Storage

Bit Packing

State variables of contracts are stored in storage in a compact way such that multiple values may use the same storage slot (except for dynamically-sized arrays and mappings). This is known as "Bit Packing". If the previous state variable is less than 32 bytes and the next state variable can fit into the same 32-byte slot, then they will be grouped into the same slot. Otherwise, a new slot is going to be used.

The elements of structs and arrays are stored after each other, just as if they were given as individual values.

For an example, take a look at the contract from Ethernaut Privacy:

// SPDX-License-Identifier: MIT
pragma solidity ^0.6.0;

contract Privacy {

  bool public locked = true;
  uint256 public ID = block.timestamp;
  uint8 private flattening = 10;
  uint8 private denomination = 255;
  uint16 private awkwardness = uint16(now);
  bytes32[3] private data;

  constructor(bytes32[3] memory _data) public {
    data = _data;
  }
  
  function unlock(bytes16 _key) public {
    require(_key == bytes16(data[2]));
    locked = false;
  }

  /*
    A bunch of super advanced solidity algorithms...

      ,*'^`*.,*'^`*.,*'^`*.,*'^`*.,*'^`*.,*'^`
      .,*'^`*.,*'^`*.,*'^`*.,*'^`*.,*'^`*.,*'^`*.,
      *.,*'^`*.,*'^`*.,*'^`*.,*'^`*.,*'^`*.,*'^`*.,*'^         ,---/V\
      `*.,*'^`*.,*'^`*.,*'^`*.,*'^`*.,*'^`*.,*'^`*.,*'^`*.    ~|__(o.o)
      ^`*.,*'^`*.,*'^`*.,*'^`*.,*'^`*.,*'^`*.,*'^`*.,*'^`*.,*'  UU  UU
  */
}

Analysis of the storage:

// slot 0
bool public locked = true;
// slot 1
uint256 public ID = block.timestamp;
// slot 2 part a
uint8 private flattening = 10;
// slot 2 part b
uint8 private denomination = 255;
// slot 2 part c
uint16 private awkwardness = uint16(now);
// slot 3, 4, and 5
bytes32[3] private data;

State Variables in Inheritance

For contracts that use inheritance, the ordering of state variables is determined by the C3-linearized order of contracts starting with the most base-ward contract. If allowed by the above rules, state variables from different contracts do share the same storage slot.

Dynamically-Sized Types

Using reserved slots works well for fixed-size state variables, but it doesn’t work for dynamically-sized arrays and mappings because there’s no way of knowing how many slots to reserve.
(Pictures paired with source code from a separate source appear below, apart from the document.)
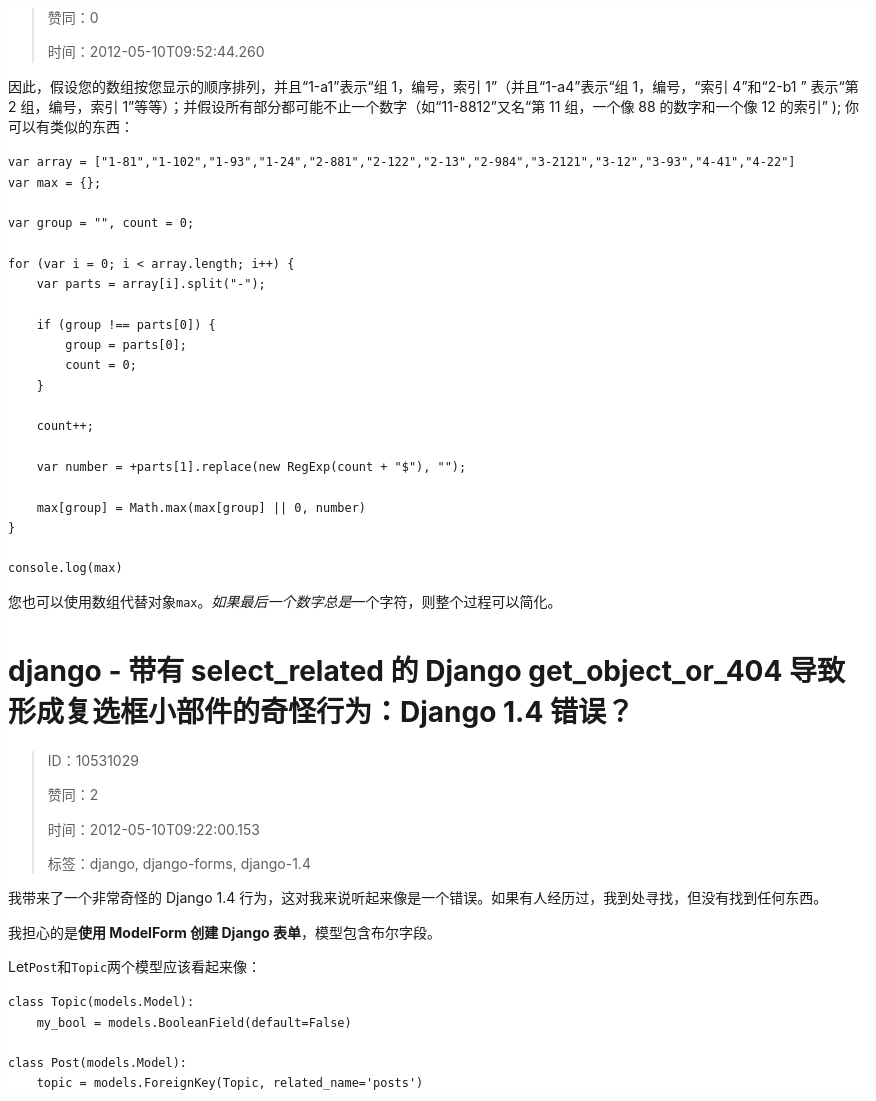 > 赞同：0
> 
> 时间：2012-05-10T09:52:44.260

因此，假设您的数组按您显示的顺序排列，并且“1-a1”表示“组 1，编号，索引 1”（并且“1-a4”表示“组 1，编号，“索引 4”和“2-b1 ” 表示“第 2 组，编号，索引 1”等等）；并假设所有部分都可能不止一个数字（如“11-8812”又名“第 11 组，一个像 88 的数字和一个像 12 的索引” ); 你可以有类似的东西：

```
var array = ["1-81","1-102","1-93","1-24","2-881","2-122","2-13","2-984","3-2121","3-12","3-93","4-41","4-22"]
var max = {};

var group = "", count = 0;

for (var i = 0; i < array.length; i++) {
    var parts = array[i].split("-");

    if (group !== parts[0]) {
        group = parts[0];
        count = 0;
    }

    count++;

    var number = +parts[1].replace(new RegExp(count + "$"), "");

    max[group] = Math.max(max[group] || 0, number)
}

console.log(max) 
```

您也可以使用数组代替对象`max`。*如果最后一个数字总是*一个字符，则整个过程可以简化。

# django - 带有 select_related 的 Django get_object_or_404 导致形成复选框小部件的奇怪行为：Django 1.4 错误？

> ID：10531029
> 
> 赞同：2
> 
> 时间：2012-05-10T09:22:00.153
> 
> 标签：django, django-forms, django-1.4

我带来了一个非常奇怪的 Django 1.4 行为，这对我来说听起来像是一个错误。如果有人经历过，我到处寻找，但没有找到任何东西。

我担心的是**使用 ModelForm 创建 Django 表单**，模型包含布尔字段。

Let`Post`和`Topic`两个模型应该看起来像：

```
class Topic(models.Model):
    my_bool = models.BooleanField(default=False)

class Post(models.Model):
    topic = models.ForeignKey(Topic, related_name='posts') 
```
If you’re thinking of computer RAM or hard drive as an analogy, you might expect that there’s an “allocation” step to find free space to use and then a “release” step to put that space back into the pool of available storage.

This is unnecessary due to the astronomical scale of smart contract storage. There are 22562^{256} locations to choose from in storage, which is approximately the number of atoms in the known, observable universe. You could choose storage locations at random without ever experiencing a collision. The locations you chose would be so far apart that you could store as much data as you wanted at each location without running into the next one.

Of course, choosing locations at random wouldn’t be very helpful, because you would have no way to find the data again. Solidity instead uses a hash function to uniformly and repeatably compute locations for dynamically-sized values.

Dynamically-Sized Arrays

A dynamically-sized array needs a place to store its size as well as its elements.

contract StorageTest {
    uint256 a;     // slot 0
    uint256[2] b;  // slots 1-2

    struct Entry {
        uint256 id;
        uint256 value;
    }
    Entry c;       // slots 3-4
    Entry[] d;
}

In the above code, the dynamically-sized array d is at slot 5, but the only thing that’s stored there is the size of d. The values in the array are stored consecutively starting at the hash of the slot.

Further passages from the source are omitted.